With all these spirits the Tungus would operate in such a manner that the elements of the spirit which are formally discovered in the spirit imported are preserved in so tar as they may suit the existing complex. The elements which do not suit will be omitted and those which are neutral may be either preserved or rejected. In this process the formal elements would be naturally given a new function corresponding to the existing complex. The spirit may be thus accepted only when it is needed in the complex, i.e. when it explains something essential, and if it may suit in its original, or modified form the existing complex.
From the study into the history of the process of the formation of Tungus ethnical units we have seen that their cultural complexes are different owing to the conditions of local adaptation and interethnical pressure. There is one more condition to be accounted; namely, the Tungus groups do not react in an absolutely identic manner on the alien groups and they do not equally well know the languages of the foreign groups, so we do not meet two Tungus complexes absolutely similar.

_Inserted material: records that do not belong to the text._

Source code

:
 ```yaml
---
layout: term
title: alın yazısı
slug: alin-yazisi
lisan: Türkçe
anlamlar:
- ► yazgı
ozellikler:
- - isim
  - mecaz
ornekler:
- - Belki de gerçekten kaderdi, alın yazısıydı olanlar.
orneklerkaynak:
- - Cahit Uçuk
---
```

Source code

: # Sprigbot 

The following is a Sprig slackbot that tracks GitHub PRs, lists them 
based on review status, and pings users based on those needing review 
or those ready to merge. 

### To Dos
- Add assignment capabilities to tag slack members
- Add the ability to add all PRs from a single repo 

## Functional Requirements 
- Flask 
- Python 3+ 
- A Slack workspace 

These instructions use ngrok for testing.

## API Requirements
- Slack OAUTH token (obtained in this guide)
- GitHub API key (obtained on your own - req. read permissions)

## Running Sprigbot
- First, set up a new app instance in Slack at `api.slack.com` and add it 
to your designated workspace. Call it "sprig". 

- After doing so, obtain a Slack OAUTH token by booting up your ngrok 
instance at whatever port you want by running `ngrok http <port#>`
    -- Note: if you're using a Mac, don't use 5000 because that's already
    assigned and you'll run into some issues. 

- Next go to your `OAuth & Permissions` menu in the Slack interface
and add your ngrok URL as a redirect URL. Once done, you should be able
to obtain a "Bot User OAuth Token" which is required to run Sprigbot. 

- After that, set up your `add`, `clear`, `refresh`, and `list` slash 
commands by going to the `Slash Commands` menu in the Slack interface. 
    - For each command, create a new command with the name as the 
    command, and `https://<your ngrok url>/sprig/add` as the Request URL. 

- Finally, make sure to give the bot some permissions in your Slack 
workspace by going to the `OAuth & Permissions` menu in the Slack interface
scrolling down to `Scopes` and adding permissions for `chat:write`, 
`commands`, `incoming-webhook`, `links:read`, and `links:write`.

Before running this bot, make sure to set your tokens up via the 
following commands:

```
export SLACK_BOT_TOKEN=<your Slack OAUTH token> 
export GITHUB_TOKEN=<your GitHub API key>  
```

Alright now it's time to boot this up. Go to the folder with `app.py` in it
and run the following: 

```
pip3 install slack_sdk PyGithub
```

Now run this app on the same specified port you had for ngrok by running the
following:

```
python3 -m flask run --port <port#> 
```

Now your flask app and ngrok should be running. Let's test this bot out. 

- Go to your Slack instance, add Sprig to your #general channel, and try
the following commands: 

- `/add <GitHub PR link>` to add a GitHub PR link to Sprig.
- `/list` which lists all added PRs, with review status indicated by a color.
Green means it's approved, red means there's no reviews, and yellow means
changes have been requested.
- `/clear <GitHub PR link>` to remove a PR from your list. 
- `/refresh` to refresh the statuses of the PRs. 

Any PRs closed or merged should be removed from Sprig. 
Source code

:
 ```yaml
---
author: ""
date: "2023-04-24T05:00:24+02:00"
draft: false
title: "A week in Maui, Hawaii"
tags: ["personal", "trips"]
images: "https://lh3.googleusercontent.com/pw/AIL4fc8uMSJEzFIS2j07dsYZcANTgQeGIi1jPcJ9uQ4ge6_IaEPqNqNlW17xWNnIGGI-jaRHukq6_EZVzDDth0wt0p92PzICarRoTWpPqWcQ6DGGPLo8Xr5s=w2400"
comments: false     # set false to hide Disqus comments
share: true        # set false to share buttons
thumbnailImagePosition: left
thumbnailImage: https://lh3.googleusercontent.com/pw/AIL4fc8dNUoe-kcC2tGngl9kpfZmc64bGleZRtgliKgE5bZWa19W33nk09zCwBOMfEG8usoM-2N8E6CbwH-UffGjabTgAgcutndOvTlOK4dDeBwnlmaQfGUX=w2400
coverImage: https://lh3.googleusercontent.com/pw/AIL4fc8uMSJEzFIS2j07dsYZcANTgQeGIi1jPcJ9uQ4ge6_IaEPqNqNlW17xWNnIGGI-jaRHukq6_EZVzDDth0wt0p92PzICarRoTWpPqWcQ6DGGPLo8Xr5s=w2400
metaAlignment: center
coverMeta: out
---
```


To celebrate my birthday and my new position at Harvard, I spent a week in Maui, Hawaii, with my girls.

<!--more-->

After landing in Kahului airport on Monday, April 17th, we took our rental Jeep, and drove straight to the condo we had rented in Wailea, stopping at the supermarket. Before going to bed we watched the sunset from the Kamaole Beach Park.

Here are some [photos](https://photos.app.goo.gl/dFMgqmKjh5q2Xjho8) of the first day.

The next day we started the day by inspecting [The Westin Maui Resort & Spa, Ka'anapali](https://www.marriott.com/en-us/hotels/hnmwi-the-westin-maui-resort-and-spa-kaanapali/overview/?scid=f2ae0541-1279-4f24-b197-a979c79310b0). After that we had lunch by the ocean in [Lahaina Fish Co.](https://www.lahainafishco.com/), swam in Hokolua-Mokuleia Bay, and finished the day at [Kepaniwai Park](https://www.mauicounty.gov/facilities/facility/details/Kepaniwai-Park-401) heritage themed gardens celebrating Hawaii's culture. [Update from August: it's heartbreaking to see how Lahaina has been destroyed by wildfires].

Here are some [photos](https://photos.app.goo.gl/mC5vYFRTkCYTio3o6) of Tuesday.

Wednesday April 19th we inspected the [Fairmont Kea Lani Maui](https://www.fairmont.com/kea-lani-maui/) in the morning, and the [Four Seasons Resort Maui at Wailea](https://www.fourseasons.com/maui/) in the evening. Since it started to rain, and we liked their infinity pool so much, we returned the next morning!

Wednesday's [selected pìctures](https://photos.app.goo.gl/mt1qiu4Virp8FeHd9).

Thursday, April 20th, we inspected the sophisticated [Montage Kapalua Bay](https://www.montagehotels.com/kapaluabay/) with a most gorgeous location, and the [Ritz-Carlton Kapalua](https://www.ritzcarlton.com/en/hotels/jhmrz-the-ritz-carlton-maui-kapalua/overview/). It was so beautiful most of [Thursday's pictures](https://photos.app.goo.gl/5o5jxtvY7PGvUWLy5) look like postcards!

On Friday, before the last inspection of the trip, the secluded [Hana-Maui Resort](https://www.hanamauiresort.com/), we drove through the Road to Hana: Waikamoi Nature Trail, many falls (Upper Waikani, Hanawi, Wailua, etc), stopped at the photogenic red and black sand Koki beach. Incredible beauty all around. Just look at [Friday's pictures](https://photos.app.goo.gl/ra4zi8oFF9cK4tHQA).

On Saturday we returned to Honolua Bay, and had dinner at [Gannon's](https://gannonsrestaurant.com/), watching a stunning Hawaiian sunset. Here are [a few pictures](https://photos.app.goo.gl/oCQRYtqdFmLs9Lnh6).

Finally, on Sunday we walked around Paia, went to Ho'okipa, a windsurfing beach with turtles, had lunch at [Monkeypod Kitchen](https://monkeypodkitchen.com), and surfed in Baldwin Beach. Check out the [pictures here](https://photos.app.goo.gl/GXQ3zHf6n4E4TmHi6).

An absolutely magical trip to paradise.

Since it is so the flood of alien elements produces different reactions and different elements are differently accepted in their original or modified forms. It is especially true of the spirits which do not depend upon the conditions which impose similar cultural elements, as for instance in clothing, hunting, etc. The spirits have no such limitations as that presented by the primary milieu. It is therefore natural that under the given conditions, amongst the Tungus groups we have very distinct complexes of spirits. Although many elements may be found to be common in several complexes, as a whole the complexes are different, and thus there is always a slight variation of the spirits found in different complexes. However, the spirits are grouped in the complexes with a certain regularity due to the character of the existing complexes which accept easier the elements suitable for them. So we have, for instance, two neighbouring groups, — Manchus and Tungus of Manchuria who are rather closely connected. Amongst the Manchus we have the complex of spirits fucixi (received from the Buddhist complex, perhaps through the Chinese), while among the Tungus this complex is unknown in its Manchu form. The complex of spirits among these Tungus is quite different from that found amongst their neighbours, -the Nomad Tungus whose complex is borrowed chiefly from the Buriats. Yet, among the Reindeer Tungus of Manchuria the old complex of shamanism is now lacking, while it is well formed among their neighbours, - the Kumarchen and Khingan Tungus with whom they frequently meet. From these remarks it may be seen that the variety of spirit complexes is very extensive, — even the nearest neighbours may have entirely different complexes.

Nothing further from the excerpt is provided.